Afastar-se do trabalho por motivo de doença é uma realidade para muitos trabalhadores. Quando a saúde não permite a continuidade das atividades profissionais, é necessário recorrer ao auxílio por incapacidade temporária.
Mas, será possível se afastar por doença de apenas um dos empregos, continuando a trabalhar no outro?
Acompanhe a leitura!
O benefício por incapacidade temporária, anteriormente conhecido como auxílio-doença, destina-se aos trabalhadores que, por motivo de doença ou acidente, ficam incapacitados temporariamente para o trabalho.
Esse auxílio é pago pelo INSS e visa garantir uma renda ao segurado durante o período em que não pode exercer suas atividades profissionais.
Para receber o benefício, é necessário que o trabalhador esteja incapacitado por mais de 15 dias consecutivos. Além disso, a incapacidade deve ser comprovada por atestado médico e, em muitos casos, por perícia médica realizada pelo INSS.
Leia também: O que empresa deve pagar aos funcionários afastados por incapacidade temporária?
A resposta é sim. De acordo com o Decreto 3.048 e com a Instrução Normativa nº 128, o trabalhador que exerce mais de uma atividade abrangida pelo Regime Geral de Previdência Social e fica incapacitado apenas para o exercício de uma delas, pode sim receber o benefício relativo a essa atividade e continuar trabalhando na outra.
Isso significa que, se você trabalha em dois empregos, e desenvolve uma doença ou acidente que incapacita você de exercer as funções de apenas um deles, é possível receber o auxílio por incapacidade temporária referente a essa função específica, enquanto continua trabalhando no outro emprego.
Por exemplo, se você é professor em uma escola e também trabalha como redator freelancer, mas uma lesão o impede de dar aulas, você pode solicitar o benefício por incapacidade temporária para a função de professor e continuar exercendo sua atividade como redator.
Essa possibilidade é importante porque garante que o trabalhador não perca completamente sua fonte de renda quando incapacitado apenas para uma das suas atividades.

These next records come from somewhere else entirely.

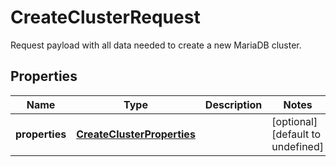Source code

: # CreateClusterRequest

Request payload with all data needed to create a new MariaDB cluster. 
## Properties
| Name | Type | Description | Notes |
| ------------ | ------------- | ------------- | ------------- |
| **properties** | [**CreateClusterProperties**](CreateClusterProperties.md) |  | [optional] [default to undefined] |


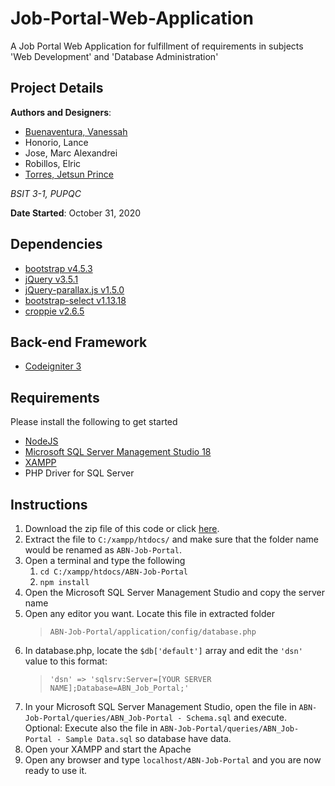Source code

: # Job-Portal-Web-Application

A Job Portal Web Application for fulfillment of requirements in subjects 'Web Development' and 'Database Administration'

## Project Details

**Authors and Designers**: 
* [Buenaventura, Vanessah](https://github.com/Bandroite "Bandroite")
* Honorio, Lance
* Jose, Marc Alexandrei
* Robillos, Elric
* [Torres, Jetsun Prince](https://github.com/PrensDev "PrensDev")

*BSIT 3-1, PUPQC*

**Date Started**: October 31, 2020

## Dependencies
* [bootstrap v4.5.3](https://getbootstrap.com/docs/4.5/getting-started/introduction/ "Bootstrap v4.5")
* [jQuery v3.5.1](https://jquery.com/ "jQuery v3.5.1")
* [jQuery-parallax.js v1.5.0](https://pixelcog.github.io/parallax.js/ "jQuery-parallax.js v1.5.0")
* [bootstrap-select v1.13.18](https://developer.snapappointments.com/bootstrap-select/ "bootstrap-select v1.13.18")
* [croppie v2.6.5](https://foliotek.github.io/Croppie/ "croppie v2.6.5")

## Back-end Framework
* [Codeigniter 3](https://codeigniter.com/userguide3/index.html "Codeigniter 3")

## Requirements
Please install the following to get started
* [NodeJS](nodejs.org "Click here to go to NodeJS download website.")
* [Microsoft SQL Server Management Studio 18](https://docs.microsoft.com/en-us/sql/ssms/download-sql-server-management-studio-ssms?view=sql-server-ver15 "Click here to go to Microsoft SQL Server Management Studio 18 download website")
* [XAMPP](https://www.apachefriends.org/download.html "Click here to go to XAMPP download website")
* PHP Driver for SQL Server

## Instructions
1. Download the zip file of this code or click [here](https://github.com/PrensDev/ABN-Job-Portal/archive/main.zip).
2. Extract the file to `C:/xampp/htdocs/` and make sure that the folder name would be renamed as `ABN-Job-Portal`.
3. Open a terminal and type the following
    1. `cd C:/xampp/htdocs/ABN-Job-Portal`
    2. `npm install`
4. Open the Microsoft SQL Server Management Studio and copy the server name
5. Open any editor you want. Locate this file in extracted folder
    > `ABN-Job-Portal/application/config/database.php`
6. In database.php, locate the `$db['default']` array and edit the `'dsn'` value to this format:
    > `'dsn' => 'sqlsrv:Server=[YOUR SERVER NAME];Database=ABN_Job_Portal;'`
7. In your Microsoft SQL Server Management Studio, open the file in `ABN-Job-Portal/queries/ABN_Job-Portal - Schema.sql` and execute. Optional: Execute also the file in `ABN-Job-Portal/queries/ABN_Job-Portal - Sample Data.sql` so  database have data.
8. Open your XAMPP and start the Apache
9. Open any browser and type `localhost/ABN-Job-Portal` and you are now ready to use it.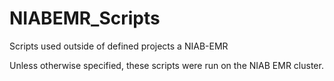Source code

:# NIABEMR_Scripts

Scripts used outside of defined projects a NIAB-EMR

Unless otherwise specified, these scripts were run on the NIAB EMR cluster.
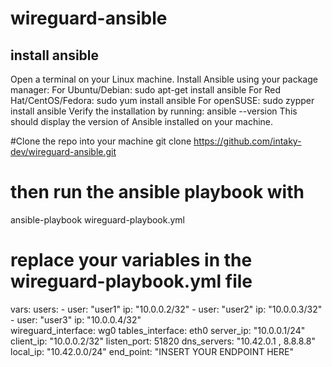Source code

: # wireguard-ansible
## install ansible
Open a terminal on your Linux machine.
Install Ansible using your package manager:
For Ubuntu/Debian: sudo apt-get install ansible
For Red Hat/CentOS/Fedora: sudo yum install ansible
For openSUSE: sudo zypper install ansible
Verify the installation by running:
ansible --version
This should display the version of Ansible installed on your machine.

#Clone the repo into your machine
git clone https://github.com/intaky-dev/wireguard-ansible.git
# then run the ansible playbook with
ansible-playbook wireguard-playbook.yml

# replace your variables in the wireguard-playbook.yml file 
vars:
  users: 
    - user: "user1"
      ip: "10.0.0.2/32"
    - user: "user2"
      ip: "10.0.0.3/32"
    - user: "user3"
      ip: "10.0.0.4/32"  
  wireguard_interface: wg0
  tables_interface: eth0
  server_ip: "10.0.0.1/24"
  client_ip: "10.0.0.2/32"
  listen_port: 51820
  dns_servers: "10.42.0.1 , 8.8.8.8"
  local_ip: "10.42.0.0/24"
  end_point: "INSERT YOUR ENDPOINT HERE"
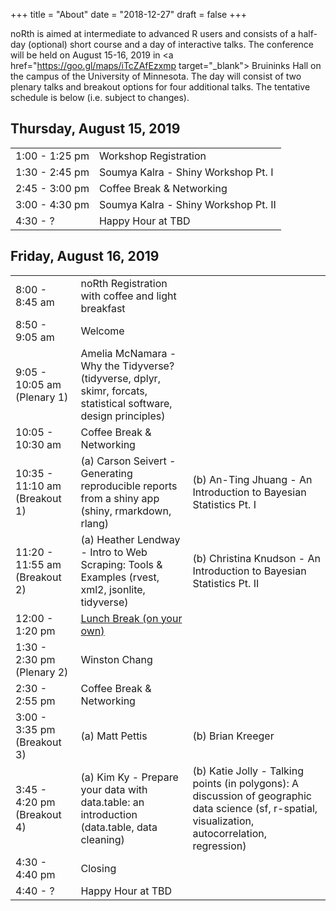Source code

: +++
title = "About"
date = "2018-12-27"
draft = false
+++

noRth is aimed at intermediate to advanced R users and consists of a half-day (optional) short course and a day of interactive talks. The conference will be held on August 15-16, 2019 in <a href="https://goo.gl/maps/iTcZAfEzxmp target="_blank"> Bruininks Hall</a> on the campus of the University of Minnesota. The day will consist of two plenary talks and breakout options for four additional talks. The tentative schedule is below (i.e. subject to changes).

## Thursday, August 15, 2019
<table class="table">
  <tr>
    <td class="firstbreak">1:00 - 1:25 pm</td>
    <td>Workshop Registration </td> 
  </tr>
  <tr>
    <td class="first">1:30 - 2:45 pm</td>
    <td>Soumya Kalra - Shiny Workshop Pt. I</td> 
  </tr>
    <tr>
    <td class="firstbreak">2:45 - 3:00 pm</td>
    <td>Coffee Break & Networking </td> 
  </tr>
    <tr>
    <td class="first">3:00 - 4:30 pm</td>
    <td>Soumya Kalra - Shiny Workshop Pt. II</td> 
  </tr>
    <tr>
    <td class="first">4:30 - ?</td>
    <td>Happy Hour at TBD</td> 
  </tr>  
</table>

## Friday, August 16, 2019

<table class="table">
  <tr>
    <td class="firstbreak"> 8:00 - 8:45 am </td>
    <td>noRth Registration with coffee and light breakfast </td>
  </tr>
  <tr>
    <td class="first"> 8:50 - 9:05 am </td>
    <td> Welcome </td>
  </tr>
    <tr>
    <td class="first"> 9:05 - 10:05 am (Plenary 1) </td>
    <td> Amelia McNamara - Why the Tidyverse? (tidyverse, dplyr, skimr, forcats, statistical software, design principles)</td>
  </tr>
  <tr>
    <td class="firstbreak"> 10:05 - 10:30 am </td>
    <td> Coffee Break & Networking </td>
  </tr>
  <tr>
    <td class="first"> 10:35 - 11:10 am (Breakout 1) </td>
    <td> (a) Carson Seivert - Generating reproducible reports from a shiny app (shiny, rmarkdown, rlang) </td>
    <td> (b) An-Ting Jhuang - An Introduction to Bayesian Statistics Pt. I </td>
  </tr>
  <tr>
    <td class="first"> 11:20 - 11:55 am (Breakout 2) </td>
    <td> (a) Heather Lendway - Intro to Web Scraping: Tools & Examples (rvest, xml2, jsonlite, tidyverse)</td>
    <td> (b) Christina Knudson - An Introduction to Bayesian Statistics Pt. II</td>
  </tr>
    <tr>
    <td class="firstbreak"> 12:00 - 1:20 pm </td>
    <td> <a href="https://drive.google.com/open?id=15fD4CPo4diuA5EbXOyYNy7fv8eIbyFHW&usp=sharing" target="_blank">Lunch Break (on your own) </a> </td>
  </tr>
    </tr>
    <tr>
    <td class="first"> 1:30 - 2:30 pm (Plenary 2)</td>
    <td> Winston Chang </th>
  </tr>
    <tr>
    <td class="firstbreak"> 2:30 - 2:55 pm  </td>
    <td> Coffee Break & Networking </td>
  </tr>
    <tr>
    <td class="first"> 3:00 - 3:35 pm (Breakout 3) </td>
    <td> (a) Matt Pettis </td>
    <td> (b) Brian Kreeger</td>
  </tr>
    <tr>
    <td class="first"> 3:45 - 4:20 pm (Breakout 4) </td>
    <td> (a) Kim Ky - Prepare your data with data.table: an introduction (data.table, data cleaning)</td>
    <td> (b) Katie Jolly - Talking points (in polygons): A discussion of geographic data science (sf, r-spatial, visualization, autocorrelation, regression) </td>
  </tr>
    </tr>
    <tr>
    <td class="first"> 4:30 - 4:40 pm </td>
    <td> Closing </th>
  </tr>
    </tr>
    <tr>
    <td class="firstbreak"> 4:40 - ? </td>
    <td> Happy Hour at TBD </td>
  </tr>
</table>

No entanto, é essencial que a incapacidade seja comprovada por meio de atestados médicos e, se necessário, por perícia médica realizada pelo INSS.
A legislação previdenciária busca, assim, proporcionar uma rede de proteção ao trabalhador, permitindo que ele mantenha parte de sua capacidade laboral e sustento.

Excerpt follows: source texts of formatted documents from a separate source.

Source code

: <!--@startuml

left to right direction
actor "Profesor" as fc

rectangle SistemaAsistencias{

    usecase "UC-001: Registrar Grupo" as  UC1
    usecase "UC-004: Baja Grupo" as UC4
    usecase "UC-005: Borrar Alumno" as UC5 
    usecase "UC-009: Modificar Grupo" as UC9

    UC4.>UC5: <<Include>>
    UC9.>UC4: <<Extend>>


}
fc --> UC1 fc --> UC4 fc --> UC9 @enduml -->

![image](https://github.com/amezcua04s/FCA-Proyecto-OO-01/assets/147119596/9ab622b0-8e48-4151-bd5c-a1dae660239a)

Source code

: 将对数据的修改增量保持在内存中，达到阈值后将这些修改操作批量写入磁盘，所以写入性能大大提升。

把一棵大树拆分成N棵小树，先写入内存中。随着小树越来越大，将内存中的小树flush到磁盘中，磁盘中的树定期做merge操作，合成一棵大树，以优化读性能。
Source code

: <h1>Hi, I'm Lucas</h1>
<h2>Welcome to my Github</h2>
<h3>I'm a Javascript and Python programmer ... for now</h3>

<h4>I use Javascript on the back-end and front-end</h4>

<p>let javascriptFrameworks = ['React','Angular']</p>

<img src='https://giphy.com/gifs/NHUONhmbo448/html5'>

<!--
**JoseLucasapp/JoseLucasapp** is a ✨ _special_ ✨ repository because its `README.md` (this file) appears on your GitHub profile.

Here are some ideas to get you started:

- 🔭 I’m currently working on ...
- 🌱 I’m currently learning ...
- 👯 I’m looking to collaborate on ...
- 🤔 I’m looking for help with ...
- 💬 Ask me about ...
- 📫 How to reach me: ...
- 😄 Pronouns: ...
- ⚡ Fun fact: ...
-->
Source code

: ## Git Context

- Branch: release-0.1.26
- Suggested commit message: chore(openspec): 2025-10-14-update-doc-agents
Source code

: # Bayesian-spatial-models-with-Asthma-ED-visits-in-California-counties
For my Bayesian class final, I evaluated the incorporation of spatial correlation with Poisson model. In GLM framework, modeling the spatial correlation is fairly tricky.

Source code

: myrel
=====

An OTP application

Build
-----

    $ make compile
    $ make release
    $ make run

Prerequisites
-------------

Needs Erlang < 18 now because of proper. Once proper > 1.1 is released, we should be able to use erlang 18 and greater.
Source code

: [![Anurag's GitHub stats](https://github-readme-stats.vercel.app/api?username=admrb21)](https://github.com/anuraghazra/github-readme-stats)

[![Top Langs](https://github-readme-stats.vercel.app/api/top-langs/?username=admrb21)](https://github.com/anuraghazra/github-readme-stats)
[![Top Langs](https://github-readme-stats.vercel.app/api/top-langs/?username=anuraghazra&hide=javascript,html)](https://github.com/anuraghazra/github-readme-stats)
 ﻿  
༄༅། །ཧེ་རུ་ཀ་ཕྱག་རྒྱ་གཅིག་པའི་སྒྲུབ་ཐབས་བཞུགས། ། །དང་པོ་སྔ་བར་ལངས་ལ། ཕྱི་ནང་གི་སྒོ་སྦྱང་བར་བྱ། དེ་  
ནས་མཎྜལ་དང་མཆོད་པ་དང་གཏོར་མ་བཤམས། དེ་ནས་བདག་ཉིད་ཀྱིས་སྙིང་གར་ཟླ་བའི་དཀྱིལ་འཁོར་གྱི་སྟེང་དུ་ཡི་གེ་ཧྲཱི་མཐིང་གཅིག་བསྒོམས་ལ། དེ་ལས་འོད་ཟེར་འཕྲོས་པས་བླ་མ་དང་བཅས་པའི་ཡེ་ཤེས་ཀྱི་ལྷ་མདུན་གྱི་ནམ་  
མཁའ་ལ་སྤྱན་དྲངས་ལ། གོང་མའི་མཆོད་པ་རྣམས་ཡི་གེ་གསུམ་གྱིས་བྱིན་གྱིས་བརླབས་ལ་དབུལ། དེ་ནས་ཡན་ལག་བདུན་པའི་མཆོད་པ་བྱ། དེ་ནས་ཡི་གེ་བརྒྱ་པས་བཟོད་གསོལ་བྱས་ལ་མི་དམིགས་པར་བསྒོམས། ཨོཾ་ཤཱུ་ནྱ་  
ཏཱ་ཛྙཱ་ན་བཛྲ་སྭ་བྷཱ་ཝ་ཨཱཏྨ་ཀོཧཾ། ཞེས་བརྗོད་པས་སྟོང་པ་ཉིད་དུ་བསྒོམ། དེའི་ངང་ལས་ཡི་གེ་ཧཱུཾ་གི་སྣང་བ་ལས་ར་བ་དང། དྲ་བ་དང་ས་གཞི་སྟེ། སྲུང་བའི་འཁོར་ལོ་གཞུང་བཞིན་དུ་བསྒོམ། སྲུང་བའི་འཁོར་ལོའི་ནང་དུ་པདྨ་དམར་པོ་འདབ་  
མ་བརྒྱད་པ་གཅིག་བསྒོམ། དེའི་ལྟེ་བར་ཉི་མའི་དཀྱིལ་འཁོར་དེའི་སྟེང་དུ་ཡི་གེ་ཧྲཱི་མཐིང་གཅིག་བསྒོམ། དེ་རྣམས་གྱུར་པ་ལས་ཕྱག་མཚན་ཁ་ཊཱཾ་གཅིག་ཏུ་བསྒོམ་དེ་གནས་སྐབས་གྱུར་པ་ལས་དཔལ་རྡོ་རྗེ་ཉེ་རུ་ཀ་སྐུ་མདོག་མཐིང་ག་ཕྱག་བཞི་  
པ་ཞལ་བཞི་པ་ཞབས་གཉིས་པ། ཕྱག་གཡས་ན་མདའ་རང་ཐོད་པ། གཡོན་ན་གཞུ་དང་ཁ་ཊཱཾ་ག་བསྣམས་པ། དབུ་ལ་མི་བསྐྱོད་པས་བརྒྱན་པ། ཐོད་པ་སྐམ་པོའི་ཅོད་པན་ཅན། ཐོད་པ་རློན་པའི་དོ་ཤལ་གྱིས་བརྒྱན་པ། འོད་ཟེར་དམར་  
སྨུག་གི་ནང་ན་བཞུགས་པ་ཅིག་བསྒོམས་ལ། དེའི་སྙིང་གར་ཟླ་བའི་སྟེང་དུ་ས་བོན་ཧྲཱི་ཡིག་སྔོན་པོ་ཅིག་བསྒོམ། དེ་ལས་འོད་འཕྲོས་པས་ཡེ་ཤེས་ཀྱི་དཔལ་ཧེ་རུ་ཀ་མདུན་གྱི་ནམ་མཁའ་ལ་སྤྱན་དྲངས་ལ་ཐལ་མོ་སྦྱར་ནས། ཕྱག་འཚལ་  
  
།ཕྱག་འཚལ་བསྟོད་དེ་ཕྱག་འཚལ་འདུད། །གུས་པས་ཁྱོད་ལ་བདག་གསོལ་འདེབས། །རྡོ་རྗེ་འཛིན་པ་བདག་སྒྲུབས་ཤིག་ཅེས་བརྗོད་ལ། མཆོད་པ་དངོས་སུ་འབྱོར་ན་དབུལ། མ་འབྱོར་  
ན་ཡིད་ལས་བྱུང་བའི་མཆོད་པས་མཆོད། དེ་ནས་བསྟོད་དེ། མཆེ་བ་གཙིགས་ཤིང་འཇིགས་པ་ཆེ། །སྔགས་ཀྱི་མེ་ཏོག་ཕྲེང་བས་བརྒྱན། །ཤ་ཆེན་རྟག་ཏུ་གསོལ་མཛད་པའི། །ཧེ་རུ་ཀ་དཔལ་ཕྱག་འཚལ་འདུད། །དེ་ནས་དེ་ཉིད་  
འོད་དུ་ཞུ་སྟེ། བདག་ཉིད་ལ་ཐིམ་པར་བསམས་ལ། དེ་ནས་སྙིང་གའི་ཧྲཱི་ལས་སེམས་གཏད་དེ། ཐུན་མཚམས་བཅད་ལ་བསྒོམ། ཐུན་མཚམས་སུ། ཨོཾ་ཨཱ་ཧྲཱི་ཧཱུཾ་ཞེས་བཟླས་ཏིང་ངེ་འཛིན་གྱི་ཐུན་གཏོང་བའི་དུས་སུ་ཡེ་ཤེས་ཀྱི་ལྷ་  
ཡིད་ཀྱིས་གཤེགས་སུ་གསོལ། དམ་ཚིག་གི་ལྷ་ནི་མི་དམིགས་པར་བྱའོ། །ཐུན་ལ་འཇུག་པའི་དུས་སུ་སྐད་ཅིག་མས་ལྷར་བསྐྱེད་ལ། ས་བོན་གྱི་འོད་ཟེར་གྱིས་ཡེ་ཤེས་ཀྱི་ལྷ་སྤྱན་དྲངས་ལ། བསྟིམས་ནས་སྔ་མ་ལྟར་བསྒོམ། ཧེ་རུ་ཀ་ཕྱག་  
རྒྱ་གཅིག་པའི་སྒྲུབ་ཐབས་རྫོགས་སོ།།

Caso a incapacidade temporária evolua para uma incapacidade permanente, ou seja, se o trabalhador ficar incapaz total e definitivamente para o trabalho, o auxílio por incapacidade temporária poderá ser transformado em aposentadoria por invalidez.

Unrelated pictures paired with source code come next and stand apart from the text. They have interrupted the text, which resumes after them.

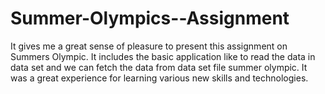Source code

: # Summer-Olympics--Assignment
It gives me a great sense of pleasure to present this  assignment on Summers Olympic. It includes the basic application like to read the data in data set and we can fetch the  data from data set file summer olympic. It was a great experience for learning various new skills and technologies.
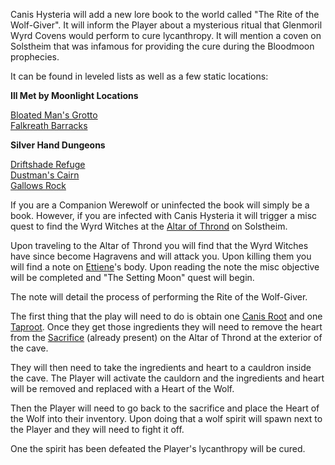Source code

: Canis Hysteria will add a new lore book to the world called "The Rite of the Wolf-Giver". It will inform the Player about a mysterious ritual that Glenmoril Wyrd Covens would perform to cure lycanthropy. It will mention a coven on Solstheim that was infamous for providing the cure during the Bloodmoon prophecies.

It can be found in leveled lists as well as a few static locations:

**Ill Met by Moonlight Locations**

[Bloated Man's Grotto](https://en.uesp.net/wiki/Skyrim:Bloated_Man%27s_Grotto)\
[Falkreath Barracks](https://en.uesp.net/wiki/Skyrim:Falkreath_Barracks)

**Silver Hand Dungeons**

[Driftshade Refuge](https://en.uesp.net/wiki/Skyrim:Driftshade_Refuge)\
[Dustman's Cairn](https://en.uesp.net/wiki/Skyrim:Dustman%27s_Cairn)\
[Gallows Rock](https://en.uesp.net/wiki/Skyrim:Gallows_Rock)

If you are a Companion Werewolf or uninfected the book will simply be a book. However, if you are infected with Canis Hysteria it will trigger a misc quest to find the Wyrd Witches at the [Altar of Thrond](https://en.uesp.net/wiki/Skyrim:Altar_of_Thrond) on Solstheim.

Upon traveling to the Altar of Thrond you will find that the Wyrd Witches have since become Hagravens and will attack you. Upon killing them you will find a note on [Ettiene](https://en.uesp.net/wiki/Skyrim:Ettiene)'s body. Upon reading the note the misc objective will be completed and "The Setting Moon" quest will begin.

The note will detail the process of performing the Rite of the Wolf-Giver.

The first thing that the play will need to do is obtain one [Canis Root](https://en.uesp.net/wiki/Skyrim:Canis_Root) and one [Taproot](https://en.uesp.net/wiki/Skyrim:Taproot). Once they get those ingredients they will need to remove the heart from the [Sacrifice](https://en.uesp.net/wiki/Skyrim:Sacrifice) (already present) on the Altar of Thrond at the exterior of the cave.

They will then need to take the ingredients and heart to a cauldron inside the cave. The Player will activate the cauldorn and the ingredients and heart will be removed and replaced with a Heart of the Wolf.

Then the Player will need to go back to the sacrifice and place the Heart of the Wolf into their inventory. Upon doing that a wolf spirit will spawn next to the Player and they will need to fight it off. 

One the spirit has been defeated the Player's lycanthropy will be cured.
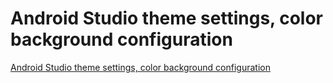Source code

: # Android Studio theme settings, color background configuration
[Android Studio theme settings, color background configuration](https://aiwithcloud.com/2022/09/15/android_studio_theme_settings_color_background_configuration/)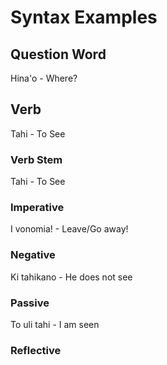 # Syntax Examples

## Question Word
Hina'o - Where?

## Verb
Tahi - To See

### Verb Stem
Tahi - To See

### Imperative
I vonomia! - Leave/Go away!

### Negative
Ki tahikano - He does not see

### Passive
To uli tahi - I am seen

### Reflective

Neste caso, o trabalhador deverá se afastar de todos os seus empregos. A aposentadoria por incapacidade permanente é concedida quando o segurado não possui condições de reabilitação para o exercício de qualquer atividade laboral.
É um benefício que assegura a subsistência do trabalhador incapaz de exercer suas funções profissionais de maneira definitiva.
Para ter direito ao auxílio por incapacidade temporária, é necessário cumprir alguns requisitos:
Período de afastamento: O trabalhador deve ficar afastado do trabalho por mais de 15 dias consecutivos.
Comprovação de incapacidade: A doença ou lesão que leva ao pedido do benefício não pode ser anterior ao início das contribuições ao INSS.
Carência: O segurado deve ter contribuído para o INSS por, pelo menos, 12 meses. No caso de afastamento em apenas uma das atividades, serão consideradas para carência somente as contribuições relativas a essa atividade.
Além desses requisitos, é importante que o segurado esteja atento ao fato de que o auxílio por incapacidade temporária só é devido se a doença ou acidente ocorrer durante o período de atividade laboral e dentro das condições cobertas pelo INSS.
Leia mais em https://www.jornalcontabil.com.br/categoria/inss/
Os segurados podem solicitar o auxílio por incapacidade temporária pelo portal Meu INSS. O processo pode ser realizado de forma totalmente online, facilitando o acesso e a conveniência para os trabalhadores.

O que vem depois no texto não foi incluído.